Clean Up Australia Day is a fantastic initiative that this year inspired over 500,000 people to do their bit.

Mother of three and seasoned traveller, Deborah Dickson-Smith blogs about last weekend..

Armed with gloves and bags, volunteers gathered at 7,400 registered sites across Australia to participate in the 21st Clean Up Australia Day. Focusing on our beaches, parks, bushland and waterways, volunteers removed the country’s most frequently dropped items – cigarette butts and recyclables such as glass, plastics and paper.

I joined in with volunteer group Eco Divers, at Little Manly, one of many sites on the Northern Beaches, for a clean-up with a difference: underwater.

We’ve all been told the dangers of plastic bags and bottles hitting our waterways but you don’t always get to see this first hand. The debris left behind by recreational fishermen is particularly surprising – most of the litter I collected underwater at Little Manly was plastic bags – empty bait bags.

And the total counts from the 40 or so volunteers at Little Manly?

  • 95 kilos rubbish
  • 83 kilos recycleables (sorting what you collect is just as important)
  • 4000+ cigarette butts
  • Lots of fishing debris
  • PLUS – a seabird rescue with fishing hook and line successfully removed from a seagull found in distress.

And it was fun! A beautiful day to be down the beach, warm water and great visibility for a novice diver such as myself and great fun chatting over a coffee afterwards. Which leads me to ask: why only once a year?

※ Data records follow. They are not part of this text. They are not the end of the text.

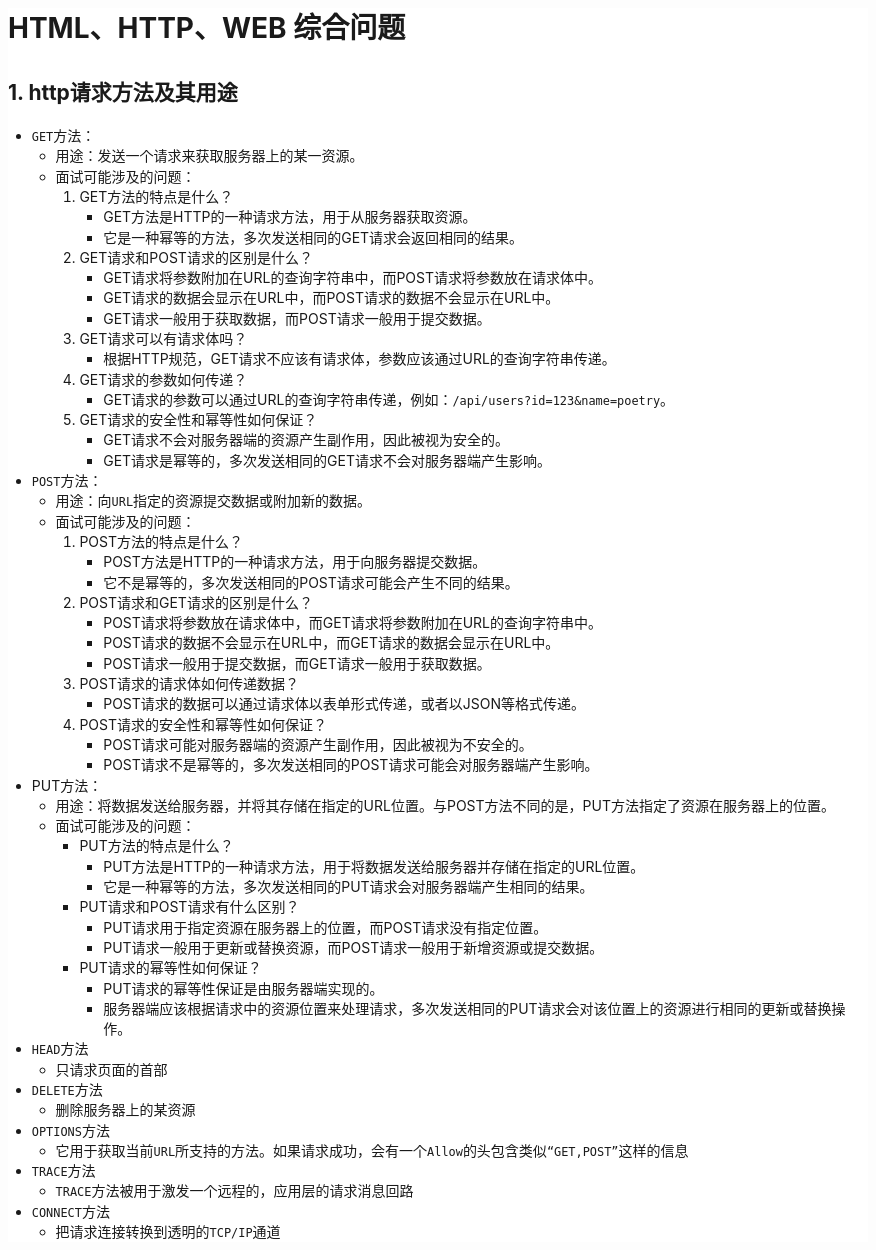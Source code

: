 # HTML、HTTP、WEB 综合问题

## 1. http请求方法及其用途

- `GET`方法：
  - 用途：发送一个请求来获取服务器上的某一资源。
  - 面试可能涉及的问题：
    1. GET方法的特点是什么？
       - GET方法是HTTP的一种请求方法，用于从服务器获取资源。
       - 它是一种幂等的方法，多次发送相同的GET请求会返回相同的结果。
    2. GET请求和POST请求的区别是什么？
       - GET请求将参数附加在URL的查询字符串中，而POST请求将参数放在请求体中。
       - GET请求的数据会显示在URL中，而POST请求的数据不会显示在URL中。
       - GET请求一般用于获取数据，而POST请求一般用于提交数据。
    3. GET请求可以有请求体吗？
       - 根据HTTP规范，GET请求不应该有请求体，参数应该通过URL的查询字符串传递。
    4. GET请求的参数如何传递？
       - GET请求的参数可以通过URL的查询字符串传递，例如：`/api/users?id=123&name=poetry`。
    5. GET请求的安全性和幂等性如何保证？
       - GET请求不会对服务器端的资源产生副作用，因此被视为安全的。
       - GET请求是幂等的，多次发送相同的GET请求不会对服务器端产生影响。
- `POST`方法：
  - 用途：向`URL`指定的资源提交数据或附加新的数据。
  - 面试可能涉及的问题：
    1. POST方法的特点是什么？
       - POST方法是HTTP的一种请求方法，用于向服务器提交数据。
       - 它不是幂等的，多次发送相同的POST请求可能会产生不同的结果。
    2. POST请求和GET请求的区别是什么？
       - POST请求将参数放在请求体中，而GET请求将参数附加在URL的查询字符串中。
       - POST请求的数据不会显示在URL中，而GET请求的数据会显示在URL中。
       - POST请求一般用于提交数据，而GET请求一般用于获取数据。
    3. POST请求的请求体如何传递数据？
       - POST请求的数据可以通过请求体以表单形式传递，或者以JSON等格式传递。
    4. POST请求的安全性和幂等性如何保证？
       - POST请求可能对服务器端的资源产生副作用，因此被视为不安全的。
       - POST请求不是幂等的，多次发送相同的POST请求可能会对服务器端产生影响。
- PUT方法：
  - 用途：将数据发送给服务器，并将其存储在指定的URL位置。与POST方法不同的是，PUT方法指定了资源在服务器上的位置。
  - 面试可能涉及的问题：
    - PUT方法的特点是什么？
      - PUT方法是HTTP的一种请求方法，用于将数据发送给服务器并存储在指定的URL位置。
      - 它是一种幂等的方法，多次发送相同的PUT请求会对服务器端产生相同的结果。
    - PUT请求和POST请求有什么区别？
      - PUT请求用于指定资源在服务器上的位置，而POST请求没有指定位置。
      - PUT请求一般用于更新或替换资源，而POST请求一般用于新增资源或提交数据。
    - PUT请求的幂等性如何保证？
      - PUT请求的幂等性保证是由服务器端实现的。
      - 服务器端应该根据请求中的资源位置来处理请求，多次发送相同的PUT请求会对该位置上的资源进行相同的更新或替换操作。
- `HEAD`方法
  - 只请求页面的首部
- `DELETE`方法
  - 删除服务器上的某资源
- `OPTIONS`方法
  - 它用于获取当前`URL`所支持的方法。如果请求成功，会有一个`Allow`的头包含类似`“GET,POST”`这样的信息
- `TRACE`方法
  - `TRACE`方法被用于激发一个远程的，应用层的请求消息回路
- `CONNECT`方法
  - 把请求连接转换到透明的`TCP/IP`通道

So here’s a thought (not my own original thought but one that I whole-heartedly support): take your two hands, take 30 minutes and head to your favourite local spot to see what difference you can make.

Then… take a photo of your haul and share it on the Two Hands Project Facebook page. It’s catching on – in less than six months the Two Hands Project has attracted over 7000 fans in Australia and all over the world.

About Deborah Dickson-Smith

Deborah’s first trip with a bub of 4 months involved a 26-hour flight with no sleep, which is exactly when she realised travelling would never be the same. This has only been further confirmed as her family has grown. She’s lived in Singapore, Kuala Lumpur, Edinburgh, London and is now reasonably settled in Sydney’s northern beaches with her three children — who are now all seasoned travellers.